4.2.1  RATING SERVICE

  If no licence required (NLR) decisions are to be made legally binding more clarity and feed-back is required in the NLR letter and it should be mandatory that there will be an NLR letter which could be used legally if required. There should also be an appeals procedure as to the classification or licenceability of a company's products.

4.3.2  REQUIREMENTS FOR INFORMATION

  There should be limits agreed as to what information companies would be obliged to give. The release of commercially sensitive information including costings and pricing should be at the company's discretion.

4.4.1  TIME LIMITS FOR PROCESSING LICENCE APPLICATIONS

  We agree with the Government's conclusion that licencing by default should not be adopted. However, changes are needed to ensure a turnaround of licences in 10-20 days. Also, there should be a specified reasonable time limit for decisions on more complex cases and measurable time limits for each stage of the export licence approval process to enable the highlighting of bottlenecks.
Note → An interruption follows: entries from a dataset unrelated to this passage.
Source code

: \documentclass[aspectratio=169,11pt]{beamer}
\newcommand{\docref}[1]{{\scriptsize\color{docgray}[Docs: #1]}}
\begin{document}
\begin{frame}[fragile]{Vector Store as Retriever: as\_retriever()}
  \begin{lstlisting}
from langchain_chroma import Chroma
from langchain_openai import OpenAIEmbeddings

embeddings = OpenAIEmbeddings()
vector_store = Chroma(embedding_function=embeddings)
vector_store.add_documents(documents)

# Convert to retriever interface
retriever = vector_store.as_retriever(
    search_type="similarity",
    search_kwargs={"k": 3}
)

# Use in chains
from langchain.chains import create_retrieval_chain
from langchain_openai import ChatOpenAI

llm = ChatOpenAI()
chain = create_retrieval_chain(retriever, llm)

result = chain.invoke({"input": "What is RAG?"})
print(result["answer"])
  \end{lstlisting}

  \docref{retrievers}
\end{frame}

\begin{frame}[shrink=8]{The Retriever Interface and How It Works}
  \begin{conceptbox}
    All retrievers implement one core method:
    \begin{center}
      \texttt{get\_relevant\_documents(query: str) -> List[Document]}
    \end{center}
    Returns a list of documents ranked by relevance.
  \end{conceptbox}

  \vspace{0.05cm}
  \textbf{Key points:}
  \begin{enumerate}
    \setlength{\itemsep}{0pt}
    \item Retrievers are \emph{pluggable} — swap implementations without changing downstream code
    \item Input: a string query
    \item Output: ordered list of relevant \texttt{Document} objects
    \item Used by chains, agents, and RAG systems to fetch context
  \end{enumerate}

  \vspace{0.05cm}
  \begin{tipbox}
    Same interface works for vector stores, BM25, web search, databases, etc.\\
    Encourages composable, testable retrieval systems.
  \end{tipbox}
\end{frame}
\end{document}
  We have found that DTI are keen to suggest that we apply for an Open Individual Export Licence in certain cases but that these have taken 6-12 months to be granted which somewhat nullifies the benefit of their offer.

4.4.2  ELECTRONIC VERSION OF THE EXPORT LICENCE APPLICATION

  There are problems with the electronic version of the Form A Export Licence Application and EEV Ltd, who were involved in a pilot study have fully reported our findings to DTI.

 5.1  COVERAGE OF CONTROLS

  Industry and DTI would benefit from the application of increased resource at DTI to review and refine the classifications of Goods in Export of Goods Control Orders with a view to better definition and exclusion of old technology items no longer sensitive. Also, certain classifications may be excludable for certain non sensitive destinations.

  We commented on this extensively in our response to the DTI Consultative document on "Strategic Export Controls" dated 30 October 1996.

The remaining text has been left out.